Another good example of this would be the common American cheeseburger. You’ll find everybody going to McDonalds because they can afford it. Not only can they afford it financially, but mentally, it works for them because it’s quick, easy and fast. It solves the problem for the moment but in the end creates bigger issues. Whereas you could go and grind your own meat, bake your own bun, make all your own fixin’s and learn how to properly cook a good ol’ American cheeseburger and end up with a completely different result. That’s the difference between those two levels of mastery, those levels of understanding your art. One way is quick, easy and fast. The other is more difficult. The products may appear similar, but the end result will be very different.

If you think in absolutes, then a particular thing must be done a particular way each and every time. This is ok in the beginning to give you a baseline, but as you grow and start to understand more, you have to broaden your perspective.
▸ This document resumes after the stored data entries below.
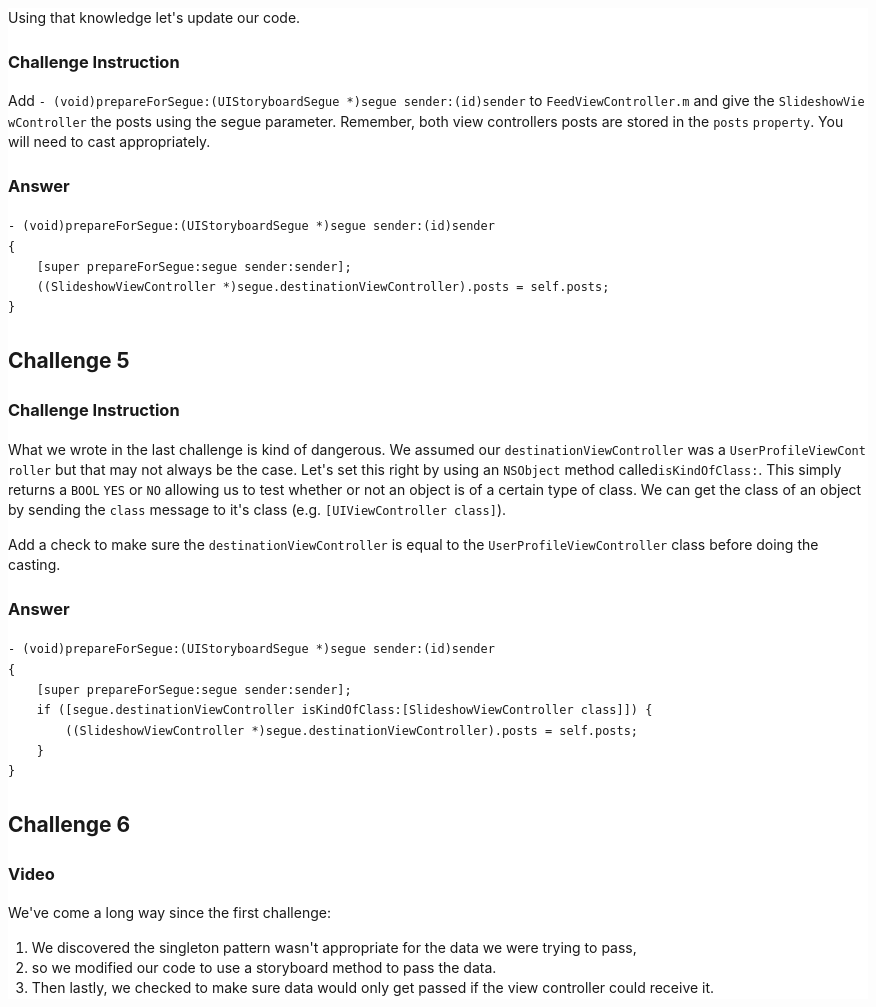 Using that knowledge let's update our code.

### Challenge Instruction

Add `- (void)prepareForSegue:(UIStoryboardSegue *)segue sender:(id)sender` to `FeedViewController.m` and give the `SlideshowViewController` the posts using the segue parameter. Remember, both view controllers posts are stored in the `posts` `property`. You will need to cast appropriately.

### Answer

```
- (void)prepareForSegue:(UIStoryboardSegue *)segue sender:(id)sender
{
    [super prepareForSegue:segue sender:sender];
    ((SlideshowViewController *)segue.destinationViewController).posts = self.posts;
}
```

## Challenge 5

### Challenge Instruction

What we wrote in the last challenge is kind of dangerous. We assumed our `destinationViewController` was a `UserProfileViewController` but that may not always be the case. Let's set this right by using an `NSObject` method called`isKindOfClass:`. This simply returns a `BOOL` `YES` or `NO` allowing us to test whether or not an object is of a certain type of class. We can get the class of an object by sending the `class` message to it's class (e.g. `[UIViewController class]`).

Add a check to make sure the `destinationViewController` is equal to the `UserProfileViewController` class before doing the casting.

### Answer

```
- (void)prepareForSegue:(UIStoryboardSegue *)segue sender:(id)sender
{
    [super prepareForSegue:segue sender:sender];
    if ([segue.destinationViewController isKindOfClass:[SlideshowViewController class]]) {
        ((SlideshowViewController *)segue.destinationViewController).posts = self.posts;
    }
}
```

## Challenge 6

### Video

We've come a long way since the first challenge:

1. We discovered the singleton pattern wasn't appropriate for the data we were trying to pass,
2. so we modified our code to use a storyboard method to pass the data.
3. Then lastly, we checked to make sure data would only get passed if the view controller could receive it.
We must begin to accept that all things are required to make all things possible. The hard, the soft, the up, the down, the left, the right and so on. The correct understanding should be one of striving to comprehend balance and then maintain it. The balance is not always 50-50 but will adjust and change with the requirements of the day, situation, technique and so on. It’s ok to have a broader spectrum of understanding and say, hey, you know something? This same thing can be done slightly or even greatly differently than that baseline and yield more results, thereby making your understanding and knowledge and skill that much deeper. So now, at the end of our conversation, I’m absolutely sure there are no absolute ways to think absolutely about absolutely anything. Absolutely.